Vedran Katavi^*, Ivan Kreimir Luki^*, Nataa Kovai^*, Danka Grevi, Joseph A. Lorenzo and Ana Marui^3,*

^* Croatian Institute for Brain Research and Department of Anatomy, Department of Physiology and Immunology, Zagreb University School of Medicine, Zagreb, Croatia; Division of Endocrinology and Metabolism, Department of Medicine, University of Connecticut Health Center, Farmington, CT 06030

We investigated the bone phenotype of mice with generalized lymphoproliferative disorder (gld) due to a defect in the Fas ligand-mediated apoptotic pathway. C57BL/6-gld mice had greater whole body bone mineral density and greater trabecular bone volume than their wild-type controls. gld mice lost 5-fold less trabecular bone and had less osteoclasts on bone surfaces after ovariectomy-induced bone resorption.
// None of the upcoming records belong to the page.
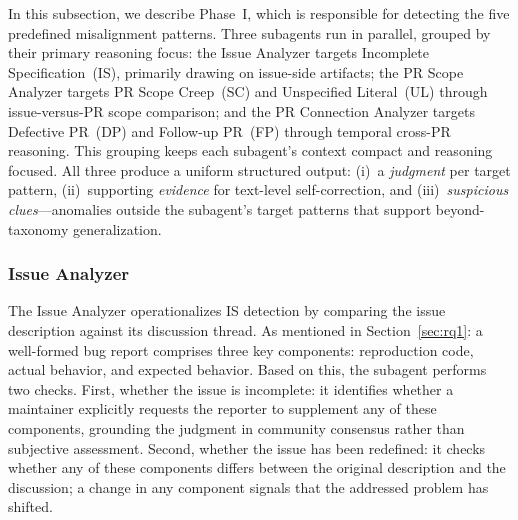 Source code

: \documentclass[sigconf, review, anonymous]{acmart}
\begin{document}
    In this subsection, we describe Phase~I, which is responsible for detecting the five predefined misalignment patterns. Three subagents run in parallel, grouped by their primary reasoning focus: the Issue Analyzer targets Incomplete Specification~(IS), primarily drawing on issue-side artifacts; the PR Scope Analyzer targets PR Scope Creep~(SC) and Unspecified Literal~(UL) through issue-versus-PR scope comparison; and the PR Connection Analyzer targets Defective PR~(DP) and Follow-up PR~(FP) through temporal cross-PR reasoning. This grouping keeps each subagent's context compact and reasoning focused. All three produce a uniform structured output: (i)~a \textit{judgment} per target pattern, (ii)~supporting \textit{evidence} for text-level self-correction, and (iii)~\textit{suspicious clues}---anomalies outside the subagent's target patterns that support beyond-taxonomy generalization.

    \subsubsection{Issue Analyzer}
    \label{sec:issue_analyzer}

The Issue Analyzer operationalizes IS detection by comparing the                                                                         
  issue description against its discussion thread. As mentioned in Section~\ref{sec:rq1}: a well-formed bug                                                                     
  report comprises three key components: reproduction code, actual                                                                         
  behavior, and expected behavior. Based on this, the                                                                             
  subagent performs two checks. First, whether the issue is                                                                                
  incomplete: it identifies whether a maintainer explicitly requests                                                                       
  the reporter to supplement any of these components, grounding the                                                                        
  judgment in community consensus rather than subjective assessment.                                                                     
 Second, whether the issue has been redefined: it checks whether any of these components differs between the original description and the discussion; a change in any component signals that the addressed problem has shifted.       
\end{document}
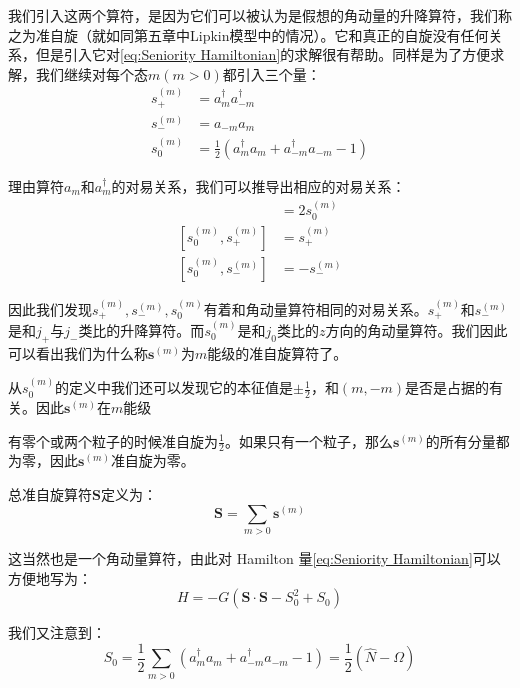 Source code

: 我们引入这两个算符，是因为它们可以被认为是假想的角动量的升降算符，我们称之为准自旋（就如同第五章中Lipkin模型中的情况）。它和真正的自旋没有任何关系，但是引入它对\ref{eq:Seniority Hamiltonian}的求解很有帮助\cite{Ke61}。同样是为了方便求解，我们继续对每个态$m(m>0)$都引入三个量：
\begin{align*}
s^{(m)}_{+} & =a^{\dagger}_{m}a^{\dagger}_{-m}\\
s^{(m)}_{-} & =a_{-m}a_{m}\\
s^{(m)}_{0} & =\frac{1}{2}(a^{\dagger}_{m}a_{m}+a^{\dagger}_{-m}a_{-m}-1)
\end{align*}

理由算符$a_{m}$和$a^{\dagger}_{m}$的对易关系，我们可以推导出相应的对易关系：
\begin{align*}
[s^{(m)}_{+},s^{(m)}_{-}] & =2s^{(m)}_{0}\\{}
[s^{(m)}_{0},s^{(m)}_{+}] & =s^{(m)}_{+}\\{}
[s^{(m)}_{0},s^{(m)}_{-}] & =-s^{(m)}_{-}
\end{align*}

因此我们发现$s^{(m)}_{+},s^{(m)}_{-},s^{(m)}_{0}$有着和角动量算符相同的对易关系。$s^{(m)}_{+}$和$s^{(m)}_{-}$是和$j_{+}$与$j_{-}$类比的升降算符。而$s^{(m)}_{0}$是和$j_{0}$类比的$z$方向的角动量算符。我们因此可以看出我们为什么称$\boldsymbol{s}^{(m)}$为$m$能级的准自旋算符了。

从$s^{(m)}_{0}$的定义中我们还可以发现它的本征值是$\pm\frac{1}{2}$，和$(m,-m)$是否是占据的有关。因此$\boldsymbol{s}^{(m)}$在$m$能级

有零个或两个粒子的时候准自旋为$\frac{1}{2}$。如果只有一个粒子，那么$\boldsymbol{s}^{(m)}$的所有分量都为零，因此$\boldsymbol{s}^{(m)}$准自旋为零。

总准自旋算符$\boldsymbol{S}$定义为：
\begin{equation}
\boldsymbol{S}=\sum_{m>0}\boldsymbol{s}^{(m)}\label{eq:total quasi spin operator}
\end{equation}

这当然也是一个角动量算符，由此对 Hamilton 量\ref{eq:Seniority Hamiltonian}可以方便地写为：
\[
H=-G(\boldsymbol{S}\cdot\boldsymbol{S}-S^{2}_{0}+S_{0})
\]

我们又注意到：
\begin{equation}
S_{0}=\frac{1}{2}\sum_{m>0}(a^{\dagger}_{m}a_{m}+a^{\dagger}_{-m}a_{-m}-1)=\frac{1}{2}(\hat{N}-\Omega)\label{eq:S0}
\end{equation}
They also formed more bone in a model of osteogenic regeneration after bone marrow ablation, had less osteoclasts on bone surfaces and less apoptotic osteoblasts. gld and wild-type mice had similar numbers of osteoclasts in bone marrow cultures, but marrow stromal fibroblasts from gld mice formed more alkaline phosphatase-positive colonies. Bone diaphyseal shafts and bone marrow stromal fibroblasts produced more osteoprotegerin mRNA and protein than wild-type mice. These findings provide evidence that the disturbance of the bone system is a part of generalized lymphoproliferative syndrome and indicates the possible role of osteoprotegerin as a regulatory link between the bone and immune system.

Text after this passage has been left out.